A context for Text-to-Speech (TTS) model inference.

This class extends TextContext to handle speech token generation and management. It maintains buffers for audio prompt tokens and generated speech tokens, along with tracking indices for decoding progress.

Parameters:

  • audio_prompt_tokens (ndarray) – Array of input audio prompt tokens used for voice cloning
  • buffer_speech_tokens (ndarray | None)
  • audio_buffer (ndarray | None)
  • prev_samples_beyond_offset (int)
  • streaming (bool) – Whether the request is streaming the audio to client
  • _speech_token_size (int) – Size of the speech token buffer, defaults to SPEECH_TOKEN_audio_chunk_size
  • _speech_token_end_idx (int) – Index marking the end of valid speech tokens
  • _speech_tokens (ndarray) – Buffer containing the generated speech tokens
  • _decoded_index (int) – Index tracking how many tokens have been decoded to audio
  • _block_counter (int) – Counter tracking number of speech token blocks generated
  • _arrival_time (float)
  • _audio_generation_status (GenerationStatus)
  • request_id (str)
  • max_length (int)
  • tokens (ndarray)
  • eos_token_ids (set[int])
  • eos_sequences (list[list[int]])
  • log_probabilities (int)
  • log_probabilities_echo (bool)
  • ignore_eos (bool)
  • json_schema (str | None)
  • sampling_params (SamplingParams)
  • model_name (str)
  • _matcher (Any | None)
  • _status (GenerationStatus)
  • _size (int)
  • _start_idx (int)
  • _active_idx (int)
  • _end_idx (int)
  • _completion_start_idx (int)
  • _completion_end_idx (int)
  • _prompt_len (int)
  • _committed_idx (int)
  • _log_probabilities_data (dict[int, LogProbabilities])
  • _is_initial_prompt (bool)
  • _draft_offset (int)

audio_buffer

audio_buffer: ndarray | None

audio_generation_status

property audio_generation_status: GenerationStatus

audio_prompt_tokens

audio_prompt_tokens: ndarray

block_counter

property block_counter: int

buffer_speech_tokens

buffer_speech_tokens: ndarray | None

decoded_index

property decoded_index: int

has_undecoded_speech_tokens()

has_undecoded_speech_tokens(exclude_last_n=0)

Checks whether there are undecoded speech tokens.

Parameters:

exclude_last_n (int) – Number of tokens to exclude from the end when checking for undecoded tokens. For example, if set to 1, the last token will not be considered when checking for undecoded tokens.

Returns:

True if there are undecoded speech tokens (excluding the last n tokens), False otherwise.

Return type:

bool

is_done

property is_done: bool

next_speech_tokens()

next_speech_tokens(audio_chunk_size=None, buffer=None)

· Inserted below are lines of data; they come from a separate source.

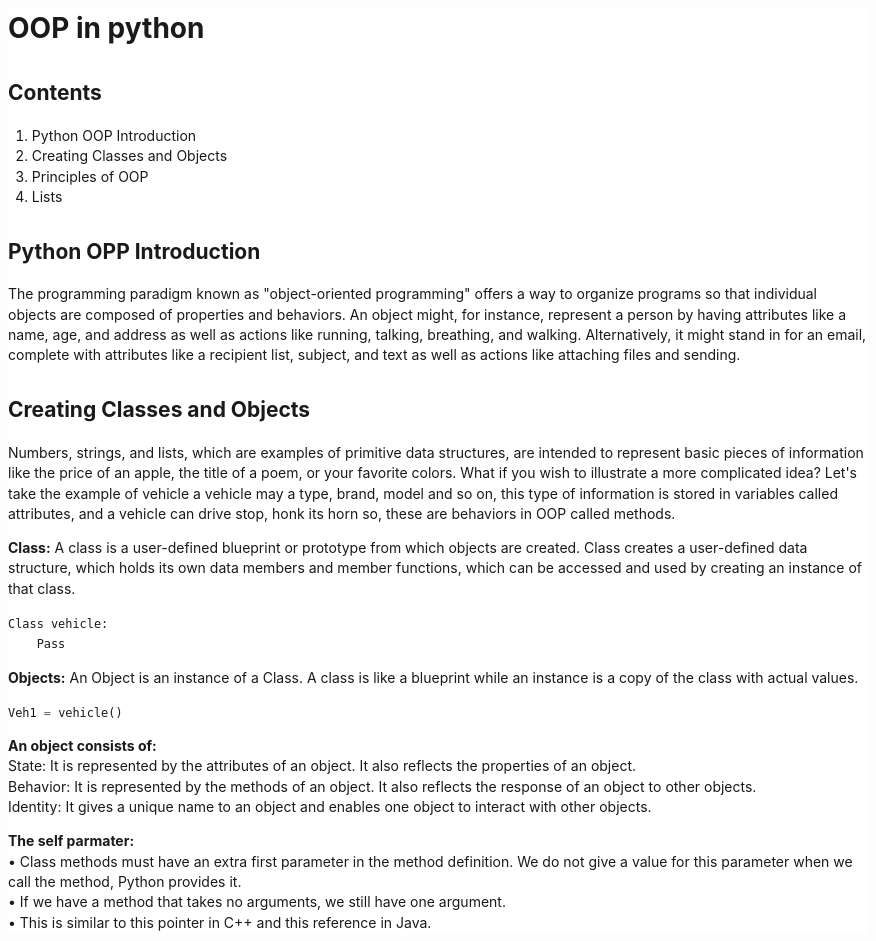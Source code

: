 # OOP in python 

## Contents
1.	Python OOP Introduction
2.	Creating Classes and Objects
3.	Principles of OOP 
4.	Lists


## Python OPP Introduction
The programming paradigm known as "object-oriented programming" offers a way to organize programs so that individual objects are composed of properties and behaviors.
An object might, for instance, represent a person by having attributes like a name, age, and address as well as actions like running, talking, breathing, and walking. Alternatively, it might stand in for an email, complete with attributes like a recipient list, subject, and text as well as actions like attaching files and sending.

## Creating Classes and Objects  
Numbers, strings, and lists, which are examples of primitive data structures, are intended to represent basic pieces of information like the price of an apple, the title of a poem, or your favorite colors. What if you wish to illustrate a more complicated idea?
Let's take the example of vehicle a vehicle may a type, brand, model and so on, this type of information is stored in variables called attributes, and a vehicle can drive stop, honk its horn so, these are behaviors in OOP called methods. 

**Class:** A class is a user-defined blueprint or prototype from which objects are created. Class creates a user-defined data structure, which holds its own data members and member functions, which can be accessed and used by creating an instance of that class. <br>

```python
Class vehicle:
	Pass
```
**Objects:** An Object is an instance of a Class. A class is like a blueprint while an instance is a copy of the class with actual values. <br>
```python
Veh1 = vehicle()
```
**An object consists of:** <br>
State: It is represented by the attributes of an object. It also reflects the properties of an object. <br>
Behavior: It is represented by the methods of an object. It also reflects the response of an object to other objects.<br>
Identity: It gives a unique name to an object and enables one object to interact with other objects. <br>

**The self parmater:** <br>
•	Class methods must have an extra first parameter in the method definition. We do not give a value for this parameter when we call the method, Python provides it.<br>
•	If we have a method that takes no arguments, we still have one argument. <br>
•	This is similar to this pointer in C++ and this reference in Java. <br>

Returns a chunk of the next unseen speech tokens.

Calling this function will not update the index of the last seen token. This must be done by calling set_decoded_index after the chunk is processed.

Parameters:

  • audio_chunk_size (int | None) – The number of speech tokens to return.
  • buffer (int | None) – The number of previous speech tokens to pass to the audio decoder on each generation step.

Returns:

A tuple of (chunk of speech tokens, buffer).

Return type:

tuple[ndarray, int]

prev_samples_beyond_offset

prev_samples_beyond_offset: int

set_decoded_index()

set_decoded_index(idx)

Parameters:

idx (int)

Return type:

None

speech_token_status

property speech_token_status: GenerationStatus

Returns the status of the speech token generation.

speech_tokens

property speech_tokens: ndarray

status

property status: GenerationStatus

streaming

streaming: bool

update_audio_generation_status()

update_audio_generation_status(status)

Parameters:

status (GenerationStatus)

Return type:

None

update_speech_token_status()

update_speech_token_status(status)

Parameters:

status (GenerationStatus)

Return type:

None

update_speech_tokens()

update_speech_tokens(new_tokens)

Updates the next_tokens

Parameters:

new_tokens (ndarray)

Return type:

None

update_status()

update_status(status)

Parameters:

status (GenerationStatus)

Return type:

None

TextAndVisionContext

class max.pipelines.core.TextAndVisionContext(*, request_id=<factory>, max_length, tokens, eos_token_ids=<factory>, eos_sequences=<factory>, log_probabilities=0, log_probabilities_echo=False, ignore_eos=False, json_schema=None, sampling_params=<factory>, model_name='', _matcher=None, _status=GenerationStatus.ACTIVE, _size=-1, _start_idx=0, _active_idx=-1, _end_idx=-1, _completion_start_idx=-1, _completion_end_idx=-1, _prompt_len=-1, _committed_idx=0, _log_probabilities_data=<factory>, _is_initial_prompt=True, _draft_offset=0, pixel_values=(), extra_model_args=<factory>, _needs_vision_encoding=True)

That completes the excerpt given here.